SNP-based and haplotype-based GWAS results for up-ECI trait. a Manhattan and Q-Q plots for SNP-based GWAS. Red dash line is the Bonferroni threshold and purple dash line is the 5% FDR threshold. Genes associated with significant SNPs were labeled. b Heatmap of LD pattern within the genomic region from 46.1Mb to 46.4 Mb on GGA5. The red dot represents significant SNP. It shows that the significant signals from the SNP-based GWAS in this region are in high LD. c Box plots of individuals carrying different genotypes of rs316710646 for up-ECI trait. ***P < 0.001. d Manhattan and Q-Q plots for haplotype-based GWAS for up-ECI trait

Haplotype analysis may provide more power to detect associations as haplotypes can capture the combined effects of multiple linked loci [41]. Unlike conventionally additive SNP encoding, haplotypes are typically encoded as categorical variables. Genome-wide haplotype GWAS (HGWAS) was performed using a non-overlapping window with five-SNPs, for all 7,065,827 SNPs after phasing and pruning. HGWAS detected many association signals that had not shown significance in SNP-based GWAS. For the up-ECI trait, significant haplotype signals were predominantly occurred on GGA1, GGA4, GGA5, and GGA14 (Fig. 2d, Supplementary Table S2). New significant loci were found for all-TILI trait on GGA18 (Supplementary Fig. S4, Supplementary Table S3). HGWAS also revealed significant loci for all-WEV (weekly egg production variance) trait and up-MILI (maximum inter-laying interval) trait on GGA4, which were undetected in SNP-based GWAS (Supplementary Fig. S4, Supplementary Table S4 and S5).
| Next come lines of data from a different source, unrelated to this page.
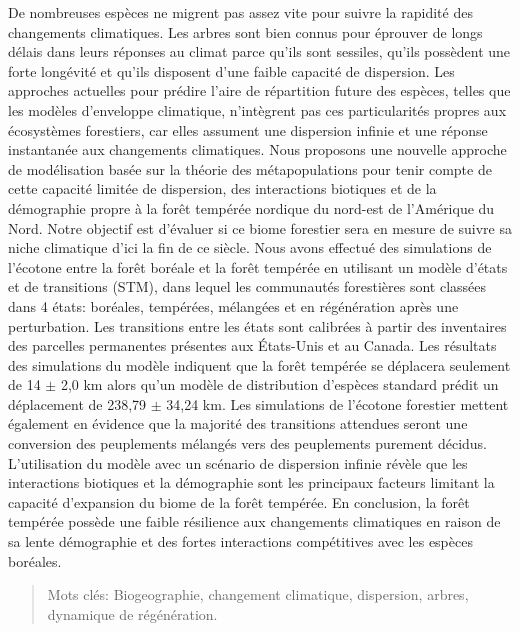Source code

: \resume
\begin{singlespace}

  De nombreuses espèces ne migrent pas assez vite pour suivre la rapidité des changements climatiques. Les arbres sont bien connus pour éprouver de longs délais dans leurs réponses au climat parce qu'ils sont sessiles, qu'ils possèdent une forte longévité et qu'ils disposent d'une faible capacité de dispersion. Les approches actuelles pour prédire l'aire de répartition future des espèces, telles que les modèles d'enveloppe climatique, n'intègrent pas ces particularités propres aux écosystèmes forestiers, car elles assument une dispersion infinie et une réponse instantanée aux changements climatiques. Nous proposons une nouvelle approche de modélisation basée sur la théorie des métapopulations pour tenir compte de cette capacité limitée de dispersion, des interactions biotiques et de la démographie propre à la forêt tempérée nordique du nord-est de l'Amérique du Nord. Notre objectif est d'évaluer si ce biome forestier sera en mesure de suivre sa niche climatique d'ici la fin de ce siècle. Nous avons effectué des simulations de l'écotone entre la forêt boréale et la forêt tempérée en utilisant un modèle d'états et de transitions (STM), dans lequel les communautés forestières sont classées dans 4 états: boréales, tempérées, mélangées et en régénération après une perturbation. Les transitions entre les états sont calibrées à partir des inventaires des parcelles permanentes présentes aux États-Unis et au Canada. Les résultats des simulations du modèle indiquent que la forêt tempérée se déplacera seulement de 14 $\pm$ 2,0 km alors qu'un modèle de distribution d'espèces standard prédit un déplacement de 238,79 $\pm$ 34,24 km. Les simulations de l'écotone forestier mettent également en évidence que la majorité des transitions attendues seront une conversion des peuplements mélangés vers des peuplements purement décidus. L'utilisation du modèle avec un scénario de dispersion infinie révèle que les interactions biotiques et la démographie sont les principaux facteurs limitant la capacité d'expansion du biome de la forêt tempérée. En conclusion, la forêt tempérée possède une faible résilience aux changements climatiques en raison de sa lente démographie et des fortes interactions compétitives avec les espèces boréales.

  \begin{quote}
    Mots clés: Biogeographie, changement climatique, dispersion, arbres, dynamique de régénération.
  \end{quote}
\end{singlespace}
\cleardoublepage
As HGWAS only reports significant haplotype blocks, we employed separate general linear models (GLM) to estimate the effect size of each haplotype allele within these blocks, utilizing haplotype allele dosage coding. Beneficial haplotype alleles (BHA) and unbeneficial haplotype alleles (UHA) were classified based on their positive or negative effects on desirable egg-laying traits. For instance, for the up-ECI trait, 262 significant blocks were identified genome-wide, comprising 140 blocks containing BHA, 86 blocks containing UHA, and 10 blocks containing both. Lists of BHA and UHA for all traits with significant HGWAS signals are provided in Supplementary Table S6.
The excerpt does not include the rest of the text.